= Frequency domain sensor =

Soil moisture content measuring instrument

Frequency domain (FD) sensor is an instrument developed for measuring soil moisture content. The instrument has an oscillating circuit, the sensing part of the sensor is embedded in the soil, and the operating frequency will depend on the value of soil's dielectric constant.

== Types of sensors ==

- Capacitance probe, or fringe capacitance sensor. Capacitance probes use capacitance to measure the dielectric permittivity of the soil. The volume of water in the total volume of soil most heavily influences the dielectric permittivity of the soil because the dielectric constant of water (80) is much greater than the other constituents of the soil (mineral soil: 4, organic matter: 4, air: 1). Thus, when the amount of water changes in the soil, the probe will measure a change in capacitance (from the change in dielectric permittivity) that can be directly correlated with a change in water content. Circuitry inside some commercial probes changes the capacitance measurement into a proportional millivolt output. Other configurations are like the neutron probe where an access tube made of PVC is installed in the soil. The probe consists of a sensing head at a fixed depth. The sensing head consists of an oscillator circuit, the frequency is determined by an annular electrode, fringe-effect capacitor, and the dielectric constant of the soil.
- Electrical impedance sensor consists of soil probes and uses electrical impedance measurement. The most common configuration is based on the standing wave principle (Gaskin & Miller, 1996).
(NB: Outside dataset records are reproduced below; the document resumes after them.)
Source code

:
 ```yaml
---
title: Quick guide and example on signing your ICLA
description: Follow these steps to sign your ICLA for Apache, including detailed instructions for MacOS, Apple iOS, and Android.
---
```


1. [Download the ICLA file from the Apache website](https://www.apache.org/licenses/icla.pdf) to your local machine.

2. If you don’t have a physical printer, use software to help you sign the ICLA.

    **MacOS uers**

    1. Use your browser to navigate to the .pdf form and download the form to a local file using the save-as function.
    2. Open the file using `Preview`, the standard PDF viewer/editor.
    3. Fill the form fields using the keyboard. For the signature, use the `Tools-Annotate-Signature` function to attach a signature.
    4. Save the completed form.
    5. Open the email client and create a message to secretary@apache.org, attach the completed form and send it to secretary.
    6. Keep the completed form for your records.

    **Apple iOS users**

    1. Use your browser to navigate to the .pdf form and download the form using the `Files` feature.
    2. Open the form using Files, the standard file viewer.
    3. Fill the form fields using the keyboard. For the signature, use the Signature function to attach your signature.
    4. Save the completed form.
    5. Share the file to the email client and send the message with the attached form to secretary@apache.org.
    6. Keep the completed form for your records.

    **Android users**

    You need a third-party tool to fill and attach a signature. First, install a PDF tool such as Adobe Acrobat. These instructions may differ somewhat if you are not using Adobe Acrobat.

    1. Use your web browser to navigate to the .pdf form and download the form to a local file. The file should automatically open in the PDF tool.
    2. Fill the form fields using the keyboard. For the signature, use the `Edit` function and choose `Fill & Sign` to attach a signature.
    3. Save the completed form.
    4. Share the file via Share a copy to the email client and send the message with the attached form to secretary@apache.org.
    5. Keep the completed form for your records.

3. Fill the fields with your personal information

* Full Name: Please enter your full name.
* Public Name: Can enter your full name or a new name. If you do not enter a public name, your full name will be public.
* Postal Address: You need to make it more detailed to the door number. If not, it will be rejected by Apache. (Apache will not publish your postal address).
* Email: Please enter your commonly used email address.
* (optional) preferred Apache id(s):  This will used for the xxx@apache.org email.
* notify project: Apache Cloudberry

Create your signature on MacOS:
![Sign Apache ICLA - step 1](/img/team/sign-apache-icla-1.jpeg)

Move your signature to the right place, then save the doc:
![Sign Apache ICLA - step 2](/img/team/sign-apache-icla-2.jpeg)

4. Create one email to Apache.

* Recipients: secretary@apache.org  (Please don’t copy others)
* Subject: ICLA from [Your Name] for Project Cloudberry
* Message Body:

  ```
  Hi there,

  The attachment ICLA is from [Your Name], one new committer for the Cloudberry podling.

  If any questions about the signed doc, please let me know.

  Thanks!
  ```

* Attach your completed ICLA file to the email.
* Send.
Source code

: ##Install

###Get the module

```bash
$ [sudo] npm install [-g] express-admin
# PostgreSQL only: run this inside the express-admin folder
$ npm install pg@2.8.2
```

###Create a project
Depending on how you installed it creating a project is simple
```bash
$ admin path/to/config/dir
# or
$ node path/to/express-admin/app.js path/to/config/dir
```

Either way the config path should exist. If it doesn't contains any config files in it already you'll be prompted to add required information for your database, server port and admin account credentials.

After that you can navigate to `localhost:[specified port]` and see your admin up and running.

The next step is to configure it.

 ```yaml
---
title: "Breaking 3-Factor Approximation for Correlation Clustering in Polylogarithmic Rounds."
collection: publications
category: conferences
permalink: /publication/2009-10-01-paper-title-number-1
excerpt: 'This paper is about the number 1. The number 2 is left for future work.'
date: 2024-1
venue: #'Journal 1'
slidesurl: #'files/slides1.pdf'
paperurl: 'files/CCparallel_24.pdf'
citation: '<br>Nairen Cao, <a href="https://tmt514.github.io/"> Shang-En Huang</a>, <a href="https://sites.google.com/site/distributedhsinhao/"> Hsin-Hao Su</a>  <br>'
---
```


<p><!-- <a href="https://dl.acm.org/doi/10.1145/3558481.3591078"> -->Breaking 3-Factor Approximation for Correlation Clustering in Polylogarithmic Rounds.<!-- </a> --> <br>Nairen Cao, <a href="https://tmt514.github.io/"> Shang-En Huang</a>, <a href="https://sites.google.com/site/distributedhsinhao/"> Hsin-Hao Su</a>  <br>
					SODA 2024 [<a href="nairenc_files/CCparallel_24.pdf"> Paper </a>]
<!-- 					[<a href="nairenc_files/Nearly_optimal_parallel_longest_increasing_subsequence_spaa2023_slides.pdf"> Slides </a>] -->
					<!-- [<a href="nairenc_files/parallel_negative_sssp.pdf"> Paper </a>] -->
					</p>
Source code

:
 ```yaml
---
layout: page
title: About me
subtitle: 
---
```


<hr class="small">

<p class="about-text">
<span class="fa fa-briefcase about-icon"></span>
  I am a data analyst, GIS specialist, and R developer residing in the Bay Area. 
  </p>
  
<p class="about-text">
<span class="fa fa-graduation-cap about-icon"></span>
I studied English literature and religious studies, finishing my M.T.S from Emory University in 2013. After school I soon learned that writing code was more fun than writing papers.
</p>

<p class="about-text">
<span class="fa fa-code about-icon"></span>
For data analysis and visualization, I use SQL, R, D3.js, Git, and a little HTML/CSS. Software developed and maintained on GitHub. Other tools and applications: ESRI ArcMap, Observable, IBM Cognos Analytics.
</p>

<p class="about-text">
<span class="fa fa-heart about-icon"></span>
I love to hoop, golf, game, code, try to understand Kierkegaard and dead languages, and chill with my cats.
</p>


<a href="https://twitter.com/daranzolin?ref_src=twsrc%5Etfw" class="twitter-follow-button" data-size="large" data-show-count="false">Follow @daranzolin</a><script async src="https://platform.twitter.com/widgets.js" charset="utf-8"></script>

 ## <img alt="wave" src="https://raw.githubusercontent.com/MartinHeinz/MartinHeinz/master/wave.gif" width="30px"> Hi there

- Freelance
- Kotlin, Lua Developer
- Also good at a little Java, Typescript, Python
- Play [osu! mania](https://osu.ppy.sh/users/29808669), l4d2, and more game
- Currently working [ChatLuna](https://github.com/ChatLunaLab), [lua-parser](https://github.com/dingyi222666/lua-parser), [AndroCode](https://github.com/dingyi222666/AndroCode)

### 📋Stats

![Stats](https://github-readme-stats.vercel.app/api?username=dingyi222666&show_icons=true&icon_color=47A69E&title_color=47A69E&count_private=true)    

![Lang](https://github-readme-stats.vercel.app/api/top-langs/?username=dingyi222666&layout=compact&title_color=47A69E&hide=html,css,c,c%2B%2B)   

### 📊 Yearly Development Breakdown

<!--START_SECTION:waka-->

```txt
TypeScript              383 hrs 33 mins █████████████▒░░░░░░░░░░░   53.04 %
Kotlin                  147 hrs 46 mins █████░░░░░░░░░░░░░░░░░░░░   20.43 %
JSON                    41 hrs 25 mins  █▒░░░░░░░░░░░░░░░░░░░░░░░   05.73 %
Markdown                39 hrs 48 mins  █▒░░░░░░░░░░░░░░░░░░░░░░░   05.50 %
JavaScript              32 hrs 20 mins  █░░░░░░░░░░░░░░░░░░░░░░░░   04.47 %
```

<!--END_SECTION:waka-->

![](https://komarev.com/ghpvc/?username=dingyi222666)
The device comprises a 100 MHz sinusoidal oscillator, a fixed impedance coaxial transmission line, and probe wires which are buried in the soil. The oscillator signal is propagated along the transmission line into the soil probe, and if the probe's impedance differs from that of the transmission line, a proportion of the incident signal is reflected along the line towards the signal source.

== Benefits and limitations ==
Compared to time domain reflectometer (TDR), FD sensors are cheaper to build and have a faster response time. However, because of the complex electrical field around the probe, the sensor needs to be calibrated for different soil types. Some commercial sensors have been able to remove the soil type sensitivity by using a high frequency.